Alex, aged 27, joined the organization in 2012. He started out as secretary, but his leadership and capabilities led his colleagues to appoint him administrator. He got to know all the coffee growing processes, from production to commercialization, and the history of this small producers’ group. Together they have risen from adversity to become an organization with a sense of community and vision of the future.

"The roya epidemic was a very hard situation, but we managed to overcome it through unity. The project arrived at the right time and it has been a huge incentive. We have achieved our goals and gone even further," he says as he guides us through the food processing plant the association has set up.

The plant works not only with coffee, but also with a variety of other vegetables El Airo's farmers produce. It provides 15 non-farming jobs (at the plant, a small shop and restaurant, and in transportation) for Aprocairo members, in addition to 190 farming jobs.

Alex is convinced that what they have learned thanks to the project will remain with them, since the results are noticeable and replicable. "If you see someone is doing well by using new ways of cultivation, you imitate them. We have the desire to keep on improving," he says.

Wilson agrees: "Things have changed and so have we. The coffee plantations are now well ordered and this makes it is easier to harvest. The plants that we sow are now healthy and produce more, and that has enabled us to leave the crisis behind".

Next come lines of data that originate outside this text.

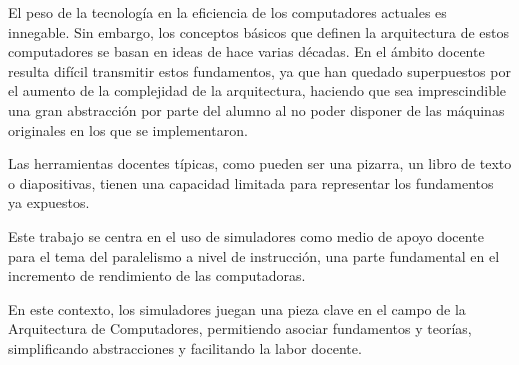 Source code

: El peso de la tecnología en la eficiencia de los computadores actuales
es innegable. Sin embargo, los conceptos básicos que definen la 
arquitectura de estos computadores se basan en ideas de hace varias décadas.
En el ámbito docente resulta difícil transmitir estos fundamentos, ya que 
han quedado superpuestos por el aumento de la complejidad de la arquitectura,
haciendo que sea imprescindible una gran abstracción por parte del alumno 
al no poder disponer de las máquinas originales en los que se implementaron.

\bigskip
Las herramientas docentes típicas, como pueden ser una pizarra, un libro 
de texto o diapositivas, tienen una capacidad limitada para representar 
los fundamentos ya expuestos.

\bigskip
Este trabajo se centra en el uso de simuladores como medio de apoyo docente
para el tema del  paralelismo a nivel de instrucción, una parte fundamental
en el incremento de rendimiento de las computadoras.

\bigskip
En este contexto, los simuladores juegan una pieza clave en el campo de 
la Arquitectura de Computadores, permitiendo asociar fundamentos y teorías,
 simplificando abstracciones y facilitando la labor docente. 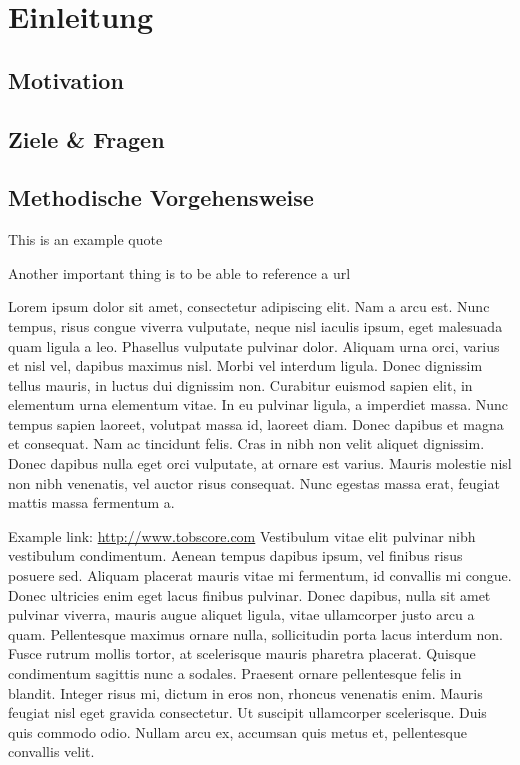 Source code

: \chapter{Einleitung}\label{chap:intro}
\section{Motivation}
\section{Ziele \& Fragen}
\section{Methodische Vorgehensweise}
This is an example quote \cite{TKerst12}

Another important thing is to be able to reference a url \cite{referenceURL}

Lorem ipsum dolor sit amet, consectetur adipiscing elit. Nam a arcu est. Nunc tempus, risus congue viverra vulputate, neque nisl iaculis ipsum, eget malesuada quam ligula a leo. Phasellus vulputate pulvinar dolor. Aliquam urna orci, varius et nisl vel, dapibus maximus nisl. Morbi vel interdum ligula. Donec dignissim tellus mauris, in luctus dui dignissim non. Curabitur euismod sapien elit, in elementum urna elementum vitae. In eu pulvinar ligula, a imperdiet massa. Nunc tempus sapien laoreet, volutpat massa id, laoreet diam. Donec dapibus et magna et consequat. Nam ac tincidunt felis. Cras in nibh non velit aliquet dignissim. Donec dapibus nulla eget orci vulputate, at ornare est varius. Mauris molestie nisl non nibh venenatis, vel auctor risus consequat. Nunc egestas massa erat, feugiat mattis massa fermentum a.

Example link: \url{http://www.tobscore.com}
Vestibulum vitae elit pulvinar nibh vestibulum condimentum. Aenean tempus dapibus ipsum, vel finibus risus posuere sed. Aliquam placerat mauris vitae mi fermentum, id convallis mi congue. Donec ultricies enim eget lacus finibus pulvinar. Donec dapibus, nulla sit amet pulvinar viverra, mauris augue aliquet ligula, vitae ullamcorper justo arcu a quam. Pellentesque maximus ornare nulla, sollicitudin porta lacus interdum non. Fusce rutrum mollis tortor, at scelerisque mauris pharetra placerat. Quisque condimentum sagittis nunc a sodales. Praesent ornare pellentesque felis in blandit. Integer risus mi, dictum in eros non, rhoncus venenatis enim. Mauris feugiat nisl eget gravida consectetur. Ut suscipit ullamcorper scelerisque. Duis quis commodo odio. Nullam arcu ex, accumsan quis metus et, pellentesque convallis velit.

Wilson Rojas, promoter for the Diversification of the Rural Family Orchard project

For him, the project has meant not only a transformation of the way he produces, but new job perspectives. After being selected as promoter, he acquired new skills that will now allow him to offer his services in other organizations and territories.

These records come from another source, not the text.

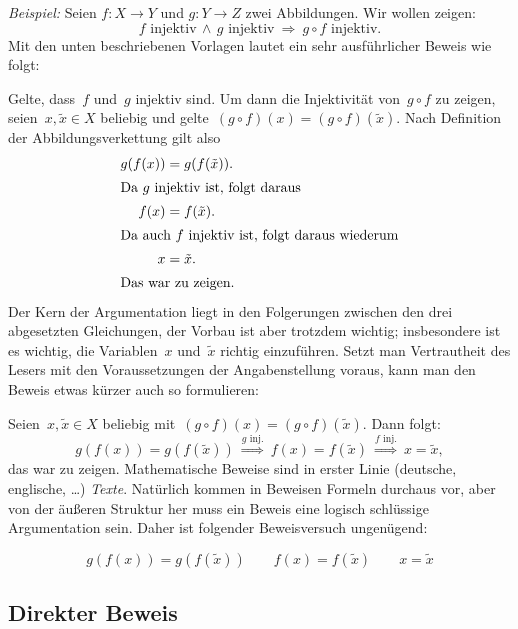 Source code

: \documentclass[12pt,a4paper,ngerman]{scrartcl}
\newenvironment{indentblock}{%
  \list{}{\leftmargin\leftmargin}%
  \item\relax
}{%
  \endlist
}
\theoremstyle{definition}
\theoremstyle{plain}
\theoremstyle{remark}
\begin{document}
\emph{Beispiel:} Seien $f: X \to Y$ und $g: Y \to Z$ zwei Abbildungen. Wir
wollen zeigen:
\[ \text{$f$ injektiv} \,\wedge\, \text{$g$ injektiv} \ \Longrightarrow\ 
  \text{$g \circ f$ injektiv}. \]
Mit den unten beschriebenen Vorlagen lautet ein sehr ausführlicher Beweis wie
folgt:
\begin{indentblock}
Gelte, dass~$f$ und~$g$ injektiv sind. Um dann die Injektivität von~$g
\circ f$ zu zeigen, seien~$x, \tilde x \in X$
beliebig und gelte~$(g \circ f)(x) = (g \circ f)(\tilde x)$. Nach Definition
der Abbildungsverkettung gilt also
\begin{align*}g(f(x)) &= g(f(\tilde x)). \\
\intertext{Da $g$ injektiv ist, folgt daraus}
f(x) &= f(\tilde x). \\
\intertext{Da auch $f$ injektiv ist, folgt daraus wiederum}
x &= \tilde x. \\
\intertext{Das war zu zeigen.}\end{align*}
\end{indentblock}
\vspace{-2em}
Der Kern der Argumentation liegt in den Folgerungen zwischen den drei
abgesetzten Gleichungen, der Vorbau ist aber trotzdem wichtig; insbesondere ist
es wichtig, die Variablen~$x$ und~$\tilde x$ richtig einzuführen.
Setzt man Vertrautheit des Lesers mit den Voraussetzungen der
Angabenstellung voraus, kann man den Beweis etwas kürzer auch so formulieren:
\begin{indentblock}
Seien~$x, \tilde x \in X$ beliebig mit~$(g \circ f)(x) = (g \circ f)(\tilde
x)$. Dann folgt:
\[ g(f(x)) = g(f(\tilde x)) \ \stackrel{\text{$g$ inj.}}{\Longrightarrow}\ 
   f(x) = f(\tilde x) \ \stackrel{\text{$f$ inj.}}{\Longrightarrow}\ 
   x = \tilde x, \]
das war zu zeigen.
\end{indentblock}
Mathematische Beweise sind in erster Linie (deutsche, englische, \ldots)
\emph{Texte}. Natürlich kommen in Beweisen Formeln durchaus vor, aber von der
äußeren Struktur her muss ein Beweis eine logisch schlüssige Argumentation
sein. Daher ist folgender Beweisversuch ungenügend:
\begin{indentblock}
\[ g(f(x)) = g(f(\tilde x)) \qquad
   f(x) = f(\tilde x) \qquad
   x = \tilde x \]
\end{indentblock}

\newpage

\subsection*{Direkter Beweis}
\end{document}
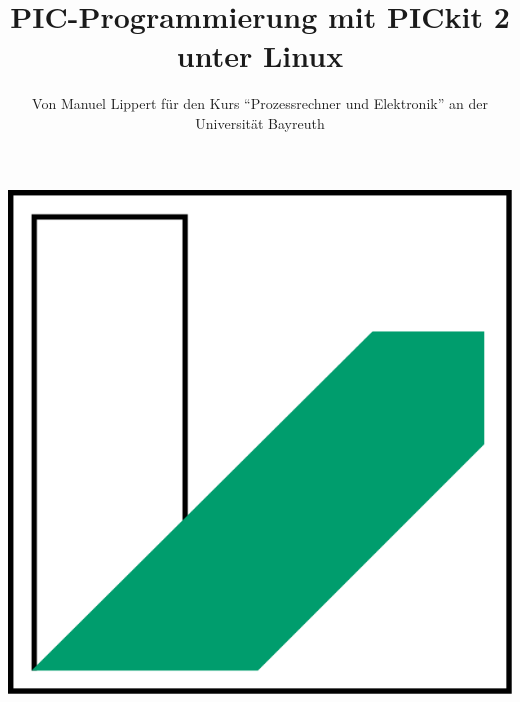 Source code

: \documentclass[paper=a4,bibliography=totoc,BCOR=10mm,numbers=noenddot,fontsize=11pt]{article}
\begin{document}
\title{\vspace{-2.0cm}\textbf{\fontsize{30}{0}PIC-Programmierung mit PICkit 2 unter Linux}}
\author{Von Manuel Lippert für den Kurs \enquote{Prozessrechner und Elektronik} an der Universität Bayreuth}
\maketitle
\begin{center}
    \includegraphics[scale=0.1]{UniBT.png}
\end{center}

\vspace{2.5cm}




\newpage






\end{document}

Aprocairo's partners are hardworking and cheerful women and men. In addition to improving coffee harvesting methods, the project has trained the association members in diversifying their crops – a way to prevent another roya epidemic from knocking them out financially again.

The food processing plant they have built allows them to place their products directly in the market without depending on intermediaries. The community of El Airo has placed high hopes in the plant. Wilson dreams of his daughters and sons taking over and working there. "Everything we have done is for them, so that they have a better life. They will have to work hard nonetheless, but they already have this processing plant of theirs, "he says.

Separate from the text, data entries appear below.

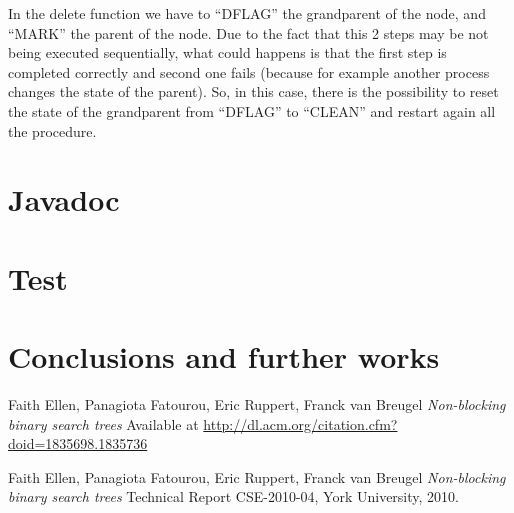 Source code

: \documentclass[a4paper]{article}
\begin{document}
In the delete function we have to ``DFLAG'' the grandparent of the node, and ``MARK'' the parent of the node. Due to the fact that this 2 steps may be not being executed sequentially, what could happens is that the first step is completed correctly and second one fails (because for example another process changes the state of the parent). So, in this case, there is the possibility to reset the state of the grandparent from ``DFLAG'' to ``CLEAN'' and restart again all the procedure.


\section{Javadoc}
\label{sec:javadoc}


\section{Test}
\label{sec:test}


\section{Conclusions and further works}
\label{sec:conclusions}





\begin{thebibliography}{5}

 Faith Ellen, Panagiota Fatourou, Eric Ruppert, Franck van Breugel
\textit{Non-blocking binary search trees} Available at
\url{http://dl.acm.org/citation.cfm?doid=1835698.1835736}

 Faith Ellen, Panagiota Fatourou, Eric Ruppert, Franck van Breugel
\textit{Non-blocking binary search trees} Technical Report CSE-2010-04, York University, 2010.

\end{thebibliography}
\end{document}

The smell of El Airo coffee invades the processing plant office. Wilson and Alex reflect on the positive changes they have experienced due to the project. For the both of them, the will to stay on the land is the greatest transformation.

The project gave Wilson the opportunity to return from Spain. Its success has made him determined not to leave the country again. "There in Murcia, Spain, they treated me well and I learned many things, but nothing compares to your own land, family and long-time friends. With our current coffee production, the processing plant and the investments we've made, now I know that I will not leave El Airo anymore," he says.

Alex recalls that in the five years he has been working with Aprocairo, he has learned "things I wouldn't have even imagined": machine operations, export procedures, coffee tasting, accounting and even some designing, as well as everything about production and processing.

"The most important thing is I've changed my way of seeing life. Before, I hadn't this love for the land, nor did I realize that cultivating could generate resources and improve my life and that of many more people. Now I can see the impact agriculture can have on so many people's life. I'm going to stay here," he says with conviction.